‘I am drinking stars! ’- Said Dom Pierre Pérignon in the moment of tasting the very first Champagne in 1693.
Source: Dom Pérignon (2023)
For many, champagne is the ultimate liquid luxury, the nectar of gods. However, it is also a lucrative sector in the overall luxury spirits industry. Symbol of French Art de Vivre and the emblem of sophistication and elevated taste, it originates from Champagne, the iconic wine-growing region in France. The revolutionary Methodé Champenoise first emerged in the 1690s when monks from local monasteries, including Dom Pierre Pérignon, discovered how to make bubble wine regardless of the external conditions.
The first champagne houses became apparent in the 18th century. This period was the beginning of the stories of now-quintessential Champagne brands including Ruinart, Chanoine, Fourneaux, Moët, Vander-Veken, Delamotte, Dubois, Veuve Clicquot, Heidsieck and Jacquesson.
The overall industry of champagne is valued at $6 billion and is estimated to reach $7.5 billion in 2026 (Allied Market Research,2023). According to Comité Champagne (2023), the volume of Champagne bottles shipments was 326 million bottles in 2022, 1.6 per cent, or 4 million bottles more than in 2021. Champagne houses are today responsible for more than two-thirds of Champagne sales and 90% of exports abroad. However, the greatest value of champagne lies in the art of creating and tasting it.
Veuve Clicquot has one of the most interesting originating stories, in which the founder and his daughter-in-law play the leading roles.
Source: Veuve Cliquot (2023)
The brand was established in 1772 by Phillipe Cliquot, a champagne visionary from a banker’s family, whose primary idea was to conquer the Venetian market. After the death of the founder’s son in 1805, the young widow Madame Cliquot took control of the operating business of the house and expanded the distribution network all over Europe.
Source: Veuve Cliquote (2023)
Her champagne was praised by the best writers and artists of the time as Chekov, Pushkin and Gogol (Veuve Cliquot, 2023). As the first businesswoman of the time, Madam Cliquote was named La Grande Dame of Champagne. An inventor and entrepreneur, Madame Cliquot was the first to use the riddling table in the process of champagne making and create rosé Champagne, practices later adopted by other houses.
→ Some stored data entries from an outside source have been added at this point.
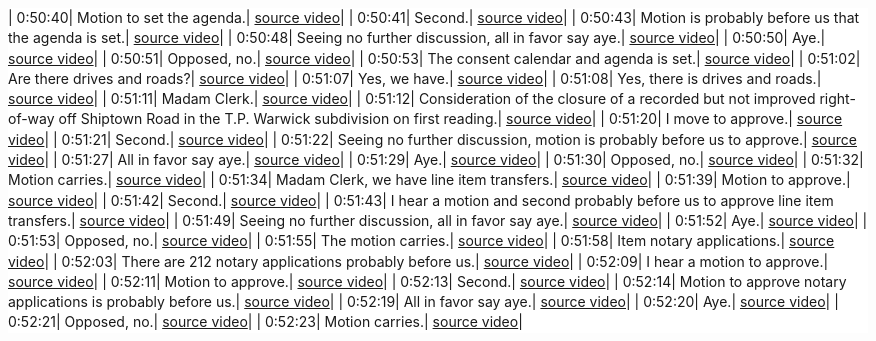 | 0:50:40| Motion to set the agenda.| [source video](https://archive.org/details/CoCom170626?start=3040)|
| 0:50:41| Second.| [source video](https://archive.org/details/CoCom170626?start=3041)|
| 0:50:43| Motion is probably before us that the agenda is set.| [source video](https://archive.org/details/CoCom170626?start=3043)|
| 0:50:48| Seeing no further discussion, all in favor say aye.| [source video](https://archive.org/details/CoCom170626?start=3048)|
| 0:50:50| Aye.| [source video](https://archive.org/details/CoCom170626?start=3050)|
| 0:50:51| Opposed, no.| [source video](https://archive.org/details/CoCom170626?start=3051)|
| 0:50:53| The consent calendar and agenda is set.| [source video](https://archive.org/details/CoCom170626?start=3053)|
| 0:51:02| Are there drives and roads?| [source video](https://archive.org/details/CoCom170626?start=3062)|
| 0:51:07| Yes, we have.| [source video](https://archive.org/details/CoCom170626?start=3067)|
| 0:51:08| Yes, there is drives and roads.| [source video](https://archive.org/details/CoCom170626?start=3068)|
| 0:51:11| Madam Clerk.| [source video](https://archive.org/details/CoCom170626?start=3071)|
| 0:51:12| Consideration of the closure of a recorded but not improved right-of-way off Shiptown Road in the T.P. Warwick subdivision on first reading.| [source video](https://archive.org/details/CoCom170626?start=3072)|
| 0:51:20| I move to approve.| [source video](https://archive.org/details/CoCom170626?start=3080)|
| 0:51:21| Second.| [source video](https://archive.org/details/CoCom170626?start=3081)|
| 0:51:22| Seeing no further discussion, motion is probably before us to approve.| [source video](https://archive.org/details/CoCom170626?start=3082)|
| 0:51:27| All in favor say aye.| [source video](https://archive.org/details/CoCom170626?start=3087)|
| 0:51:29| Aye.| [source video](https://archive.org/details/CoCom170626?start=3089)|
| 0:51:30| Opposed, no.| [source video](https://archive.org/details/CoCom170626?start=3090)|
| 0:51:32| Motion carries.| [source video](https://archive.org/details/CoCom170626?start=3092)|
| 0:51:34| Madam Clerk, we have line item transfers.| [source video](https://archive.org/details/CoCom170626?start=3094)|
| 0:51:39| Motion to approve.| [source video](https://archive.org/details/CoCom170626?start=3099)|
| 0:51:42| Second.| [source video](https://archive.org/details/CoCom170626?start=3102)|
| 0:51:43| I hear a motion and second probably before us to approve line item transfers.| [source video](https://archive.org/details/CoCom170626?start=3103)|
| 0:51:49| Seeing no further discussion, all in favor say aye.| [source video](https://archive.org/details/CoCom170626?start=3109)|
| 0:51:52| Aye.| [source video](https://archive.org/details/CoCom170626?start=3112)|
| 0:51:53| Opposed, no.| [source video](https://archive.org/details/CoCom170626?start=3113)|
| 0:51:55| The motion carries.| [source video](https://archive.org/details/CoCom170626?start=3115)|
| 0:51:58| Item notary applications.| [source video](https://archive.org/details/CoCom170626?start=3118)|
| 0:52:03| There are 212 notary applications probably before us.| [source video](https://archive.org/details/CoCom170626?start=3123)|
| 0:52:09| I hear a motion to approve.| [source video](https://archive.org/details/CoCom170626?start=3129)|
| 0:52:11| Motion to approve.| [source video](https://archive.org/details/CoCom170626?start=3131)|
| 0:52:13| Second.| [source video](https://archive.org/details/CoCom170626?start=3133)|
| 0:52:14| Motion to approve notary applications is probably before us.| [source video](https://archive.org/details/CoCom170626?start=3134)|
| 0:52:19| All in favor say aye.| [source video](https://archive.org/details/CoCom170626?start=3139)|
| 0:52:20| Aye.| [source video](https://archive.org/details/CoCom170626?start=3140)|
| 0:52:21| Opposed, no.| [source video](https://archive.org/details/CoCom170626?start=3141)|
| 0:52:23| Motion carries.| [source video](https://archive.org/details/CoCom170626?start=3143)|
Her devoted and innovative approach transformed the house into a worldwide known Champagne brand.
The must try bottle is 1979 Veuve Clicquot Ponsardin Cavée Rosé Brut.
Source: Veuve Cliquote (2023)
Maison Krug was established in 1843 by Joseph Krug in Reims, near the Champagne region. After six generations of the Krug Family overseeing the brand, the house continues to be at the top of the world’s champagne pyramid, nurturing the finest techniques to offer the most exquisite and prestigious champagne. The most distinguished bottles of the brand are the 1979 Krug Clos du Mensil Blanc De Blancs Grand Cru Brut and the 1928 Krug Collection Brut.
The father of champagne is for some the ultimate synonym for champagne. The most distinguished bottle is Dom Perignon Vintage Brut 1928. This bottle takes credit for establishing Maison’s legendary reputation, positioning itself as the trophy bottle of sparkling wine.
Photo credit: Dom Perignon (2023)
As Enrico Bernardo, the world’s best sommelier describes it in his book The Impossible Collection of Champagne – ‘ This is an unforgettable bottle, full of great wisdom: in a word, immortal.’
Ruinart is the first established champagne luxury house in France in 1729. Since its beginnings, the brand has been dedicated to crafting exceptional wines and spirits, nurturing the heritage of original champagne savoir-faire. The brand has redesigned the packaging and materials into eco-design with an aim to follow a more sustainable path. The use of plastic has been banned since 2015 and replaced with recyclable single materials. Maison Ruinart is a pioneer of sustainable viticulture, as well. In the last decade, Ruinart has reduced the use of chemicals by 40% and completely relinquished herbicide use in viticulture. With its sustainability-driven endeavours, the oldest champagne luxury house is striving to contribute to the positive future of viticulture.